The birth center-to-be is already raising awareness around what nurse-midwives actually do, a job that Miller said some people don’t completely understand. “People think that we just attend births, that we just catch babies,” she said, “and we do the whole scope.”

“We’re more than baby catchers,” Kowalski-Lane added.

In addition to birthing babies, the nurse-midwives plan to offer prenatal, pre-menopausal and menopausal care, as well as artificial insemination and support around basic infertility. They will also provide care for adolescents and the LGBTQ community.

“We can take care of teenage girls when they’re first making their sort of sexual debut and deciding to go on birth control or whatever they need, all the way into some of the post-menopausal and everything in between,” said Kowalski-Lane.

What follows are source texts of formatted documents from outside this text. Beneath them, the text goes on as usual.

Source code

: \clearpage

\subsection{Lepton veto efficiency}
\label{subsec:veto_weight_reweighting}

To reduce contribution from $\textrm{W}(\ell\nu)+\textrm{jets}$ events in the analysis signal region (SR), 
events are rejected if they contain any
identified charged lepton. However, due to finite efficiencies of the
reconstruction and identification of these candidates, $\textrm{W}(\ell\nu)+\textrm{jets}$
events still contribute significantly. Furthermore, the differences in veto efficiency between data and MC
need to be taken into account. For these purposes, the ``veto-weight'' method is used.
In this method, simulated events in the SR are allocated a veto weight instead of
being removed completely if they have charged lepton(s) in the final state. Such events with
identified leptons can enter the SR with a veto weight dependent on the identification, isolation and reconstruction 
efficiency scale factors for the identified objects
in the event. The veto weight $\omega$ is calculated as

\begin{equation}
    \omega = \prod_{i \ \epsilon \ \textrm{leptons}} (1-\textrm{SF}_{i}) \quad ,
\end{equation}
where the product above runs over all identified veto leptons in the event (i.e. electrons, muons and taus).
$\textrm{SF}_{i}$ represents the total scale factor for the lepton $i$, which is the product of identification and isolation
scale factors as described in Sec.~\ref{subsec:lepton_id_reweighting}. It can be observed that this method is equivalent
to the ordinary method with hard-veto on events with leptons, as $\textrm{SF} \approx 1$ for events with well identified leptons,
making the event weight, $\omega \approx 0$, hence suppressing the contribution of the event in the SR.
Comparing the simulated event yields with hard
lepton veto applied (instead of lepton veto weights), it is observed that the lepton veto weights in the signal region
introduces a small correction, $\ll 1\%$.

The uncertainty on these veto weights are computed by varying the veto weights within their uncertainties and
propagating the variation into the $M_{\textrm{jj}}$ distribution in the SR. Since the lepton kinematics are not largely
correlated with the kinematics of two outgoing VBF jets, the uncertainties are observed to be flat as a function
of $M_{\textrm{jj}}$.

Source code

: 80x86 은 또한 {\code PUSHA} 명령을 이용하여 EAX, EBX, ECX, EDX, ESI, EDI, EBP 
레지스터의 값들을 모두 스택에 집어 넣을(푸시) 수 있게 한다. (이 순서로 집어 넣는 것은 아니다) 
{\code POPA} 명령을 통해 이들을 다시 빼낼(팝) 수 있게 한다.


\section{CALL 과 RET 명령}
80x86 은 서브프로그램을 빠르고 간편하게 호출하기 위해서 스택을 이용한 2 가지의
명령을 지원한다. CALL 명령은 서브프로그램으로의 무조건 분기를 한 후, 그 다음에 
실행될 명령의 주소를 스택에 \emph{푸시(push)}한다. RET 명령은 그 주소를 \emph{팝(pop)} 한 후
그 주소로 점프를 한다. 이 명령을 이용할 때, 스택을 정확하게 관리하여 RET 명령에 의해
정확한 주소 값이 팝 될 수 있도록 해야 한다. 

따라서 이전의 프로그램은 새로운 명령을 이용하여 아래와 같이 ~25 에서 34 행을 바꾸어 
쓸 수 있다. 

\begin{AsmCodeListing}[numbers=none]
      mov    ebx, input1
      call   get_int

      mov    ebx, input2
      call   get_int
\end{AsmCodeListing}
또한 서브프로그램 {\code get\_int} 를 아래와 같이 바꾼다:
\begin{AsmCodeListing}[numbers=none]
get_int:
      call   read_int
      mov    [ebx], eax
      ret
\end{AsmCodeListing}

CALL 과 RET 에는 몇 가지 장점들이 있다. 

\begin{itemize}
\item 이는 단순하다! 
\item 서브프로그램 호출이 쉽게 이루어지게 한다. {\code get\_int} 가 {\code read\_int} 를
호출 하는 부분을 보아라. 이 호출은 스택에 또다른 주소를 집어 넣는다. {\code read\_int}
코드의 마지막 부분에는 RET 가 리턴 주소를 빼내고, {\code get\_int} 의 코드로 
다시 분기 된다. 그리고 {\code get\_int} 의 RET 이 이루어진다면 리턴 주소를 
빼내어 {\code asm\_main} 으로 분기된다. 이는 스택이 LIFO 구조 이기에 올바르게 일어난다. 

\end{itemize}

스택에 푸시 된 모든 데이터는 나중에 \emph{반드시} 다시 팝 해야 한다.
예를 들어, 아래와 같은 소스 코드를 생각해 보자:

Some people turn to reproductive medicine specialists, but Kowalski-Lane said, “Most lesbians, trans couples, things like that, they are fully capable — their organs work, they don’t need that kind of assistance — but they go to reproductive medicine because they think it’s the only thing they can do.”

But there are other less complicated options, they said. The solution can be as simple as answering the question: “How does conception work when you don’t have sperm in your bedroom?”

“The reality is,” said Kowalski-Lane, “that someone like Ginny approaches it from a completely different, a completely human and holistic standpoint … You might need to get some sperm from somewhere, but we can make this work, and we can do this in your home, in our office, we can involve your family, we can have an acupuncturist to make it work out better.”

Seven Sisters is currently offering gynecological care, and in the new year, it will start providing limited maternity care for clients whose due dates are after Aug. 15, 2020. While the new facility is under construction, Seven Sisters will provide care in its office at Thornes Marketplace.